- _Work request_: Find the word "which" in the records and copy every line where it occurs.

[Data excerpts]
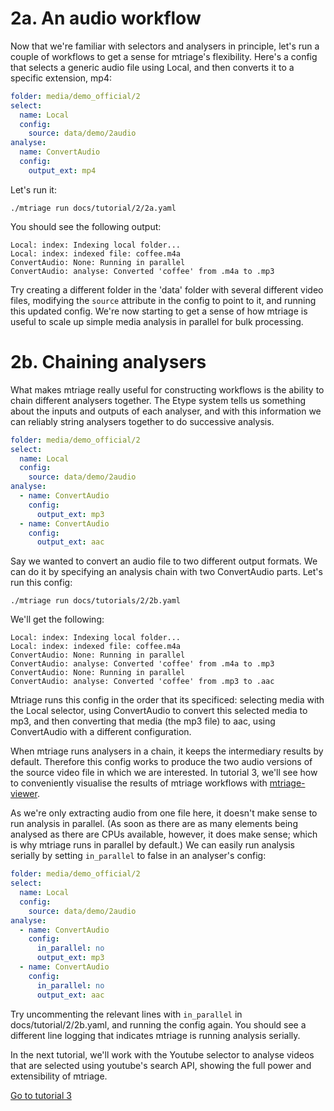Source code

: # 2a. An audio workflow

Now that we're familiar with selectors and analysers in principle, let's run
a couple of workflows to get a sense for mtriage's flexibility. Here's a config
that selects a generic audio file using Local, and then converts it to a
specific extension, mp4:

```yaml
folder: media/demo_official/2
select:
  name: Local
  config:
    source: data/demo/2audio
analyse:
  name: ConvertAudio
  config:
    output_ext: mp4
```

Let's run it:

```
./mtriage run docs/tutorial/2/2a.yaml
```

You should see the following output:

```
Local: index: Indexing local folder...
Local: index: indexed file: coffee.m4a
ConvertAudio: None: Running in parallel
ConvertAudio: analyse: Converted 'coffee' from .m4a to .mp3
```

Try creating a different folder in the 'data' folder with several different
video files, modifying the `source` attribute in the config to point to it, and
running this updated config. We're now starting to get a sense of how mtriage
is useful to scale up simple media analysis in parallel for bulk processing.

# 2b. Chaining analysers

What makes mtriage really useful for constructing workflows is the ability to
chain different analysers together. The Etype system tells us something about
the inputs and outputs of each analyser, and with this information we can
reliably string analysers together to do successive analysis.

```yaml
folder: media/demo_official/2
select:
  name: Local
  config:
    source: data/demo/2audio
analyse:
  - name: ConvertAudio
    config:
      output_ext: mp3
  - name: ConvertAudio
    config:
      output_ext: aac
```

Say we wanted to convert an audio file to two different output formats. We can
do it by specifying an analysis chain with two ConvertAudio parts. Let's run
this config:

```
./mtriage run docs/tutorials/2/2b.yaml
```

We'll get the following:

```
Local: index: Indexing local folder...
Local: index: indexed file: coffee.m4a
ConvertAudio: None: Running in parallel
ConvertAudio: analyse: Converted 'coffee' from .m4a to .mp3
ConvertAudio: None: Running in parallel
ConvertAudio: analyse: Converted 'coffee' from .mp3 to .aac
```

Mtriage runs this config in the order that its specificed: selecting media with
the Local selector, using ConvertAudio to convert this selected media to mp3,
and then converting that media (the mp3 file) to aac, using ConvertAudio with
a different configuration.

When mtriage runs analysers in a chain, it keeps the intermediary results by
default. Therefore this config works to produce the two audio versions of the
source video file in which we are interested. In tutorial 3, we'll see how to
conveniently visualise the results of mtriage workflows with
[mtriage-viewer](https://github.com/forensic-architecture/mtriage-viewer).

As we're only extracting audio from one file here, it doesn't make sense to run
analysis in parallel. (As soon as there are as many elements being analysed as
there are CPUs available, however, it does make sense; which is why mtriage
runs in parallel by default.) We can easily run analysis serially by setting
`in_parallel` to false in an analyser's config:

```yaml
folder: media/demo_official/2
select:
  name: Local
  config:
    source: data/demo/2audio
analyse:
  - name: ConvertAudio
    config:
      in_parallel: no
      output_ext: mp3
  - name: ConvertAudio
    config:
      in_parallel: no
      output_ext: aac
```

Try uncommenting the relevant lines with `in_parallel` in
docs/tutorial/2/2b.yaml, and running the config again. You should see
a different line logging that indicates mtriage is running analysis serially.

In the next tutorial, we'll work with the Youtube selector to analyse videos
that are selected using youtube's search API, showing the full power  and
extensibility of mtriage.

[Go to tutorial 3](/docs/tutorials/3/README.md)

- _Task result_:
source video file in which we are interested. In tutorial 3, we'll see how to
there are CPUs available, however, it does make sense; which is why mtriage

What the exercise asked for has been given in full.